View Full Version : Economics question


Joeman
05-09-02, 11:04 AM
What is real wage and how do you calculate real wage?

I have heard a lot of people say the real wage in US hasn't increased since 1939.

Tiassa
05-09-02, 01:44 PM
"Real Wage" is one of those political terms I'd always taken to be approximately meaningless. I found a real-wage calculator but I couldn't get it to work. Enter "real wage" into Google and you get that and a few papers that don't answer your question.

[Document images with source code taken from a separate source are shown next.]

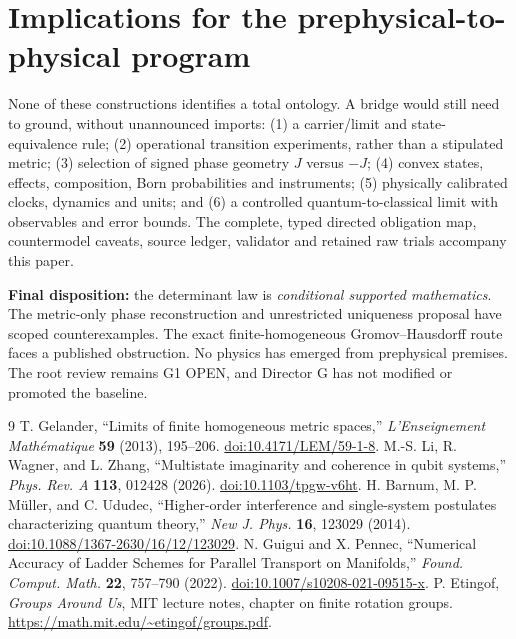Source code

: \documentclass[10pt,letterpaper]{article}
\theoremstyle{plain}\newtheorem{theorem}{Theorem}\newtheorem{proposition}{Proposition}
\theoremstyle{definition}\newtheorem{remark}{Remark}
\begin{document}
\clearpage
\section{Implications for the prephysical-to-physical program}
None of these constructions identifies a total ontology. A bridge would still need to ground, without unannounced imports: (1) a carrier/limit and state-equivalence rule; (2) operational transition experiments, rather than a stipulated metric; (3) selection of signed phase geometry $J$ versus $-J$; (4) convex states, effects, composition, Born probabilities and instruments; (5) physically calibrated clocks, dynamics and units; and (6) a controlled quantum-to-classical limit with observables and error bounds. The complete, typed directed obligation map, countermodel caveats, source ledger, validator and retained raw trials accompany this paper.

\textbf{Final disposition:} the determinant law is \emph{conditional supported mathematics}. The metric-only phase reconstruction and unrestricted uniqueness proposal have scoped counterexamples. The exact finite-homogeneous Gromov--Hausdorff route faces a published obstruction. No physics has emerged from prephysical premises. The root review remains G1 OPEN, and Director G has not modified or promoted the baseline.

\begin{thebibliography}{9}\small
{} T. Gelander, ``Limits of finite homogeneous metric spaces,'' \emph{L'Enseignement Math\'ematique} \textbf{59} (2013), 195--206. \href{https://doi.org/10.4171/LEM/59-1-8}{doi:10.4171/LEM/59-1-8}.
 M.-S. Li, R. Wagner, and L. Zhang, ``Multistate imaginarity and coherence in qubit systems,'' \emph{Phys. Rev. A} \textbf{113}, 012428 (2026). \href{https://doi.org/10.1103/tpgw-v6ht}{doi:10.1103/tpgw-v6ht}.
 H. Barnum, M. P. M\"uller, and C. Ududec, ``Higher-order interference and single-system postulates characterizing quantum theory,'' \emph{New J. Phys.} \textbf{16}, 123029 (2014). \href{https://doi.org/10.1088/1367-2630/16/12/123029}{doi:10.1088/1367-2630/16/12/123029}.
 N. Guigui and X. Pennec, ``Numerical Accuracy of Ladder Schemes for Parallel Transport on Manifolds,'' \emph{Found. Comput. Math.} \textbf{22}, 757--790 (2022). \href{https://doi.org/10.1007/s10208-021-09515-x}{doi:10.1007/s10208-021-09515-x}.
 P. Etingof, \emph{Groups Around Us}, MIT lecture notes, chapter on finite rotation groups. \url{https://math.mit.edu/~etingof/groups.pdf}.
\end{thebibliography}
\end{document}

From what I saw, though, the real wage is your wage compared against certain necessities. What one has left over when one has met the obligations of working in the first place, (e.g. taxes, transport costs, clothing, lunch, &c.). So if my wage says I earn $100 today, and taxes take $30, I have $70 left. But I spent $5 on lunch, ($65), and bought new shoes because my old ones didn't meet the dress standard ... fuel for the car or money toward my transit pass ... how much is the company spending on me but not giving to me (e.g. insurance policies, employee savings plans, &c). It's kind of like adding up how much money it costs to work in the first place and comparing that to how much you actually get to take home. And, when comparing it to the value of a dollar, there may be some truth to the fact that real wages haven't gone up adequately in the last "X" years. In fact, at 28, one of the ideas that saw the rise of our "liberalism" (e.g. Clinton) was that the Boomers blew it. Some university or another put out a study that said my generation would be the first in America to lose financial ground compared to their predecessors. In other words, the system no longer profited us. Of course, many children of boomers are quite familiar with the oft-repeated refrain that this condition of affairs is, in fact, our own fault. It's an interesting conceptual fight about reality that has the Boomers scared. They know that, because of their actions, most of their children will most likely leave them to starve and suffer in old age. Hell, they shouldn't have tried to teach us such selfishness, and they shouldn't have practiced such selfishness.

But I should get off my soapbox ... if I find real-wage data that is less political and more substantial, I'll cough it up.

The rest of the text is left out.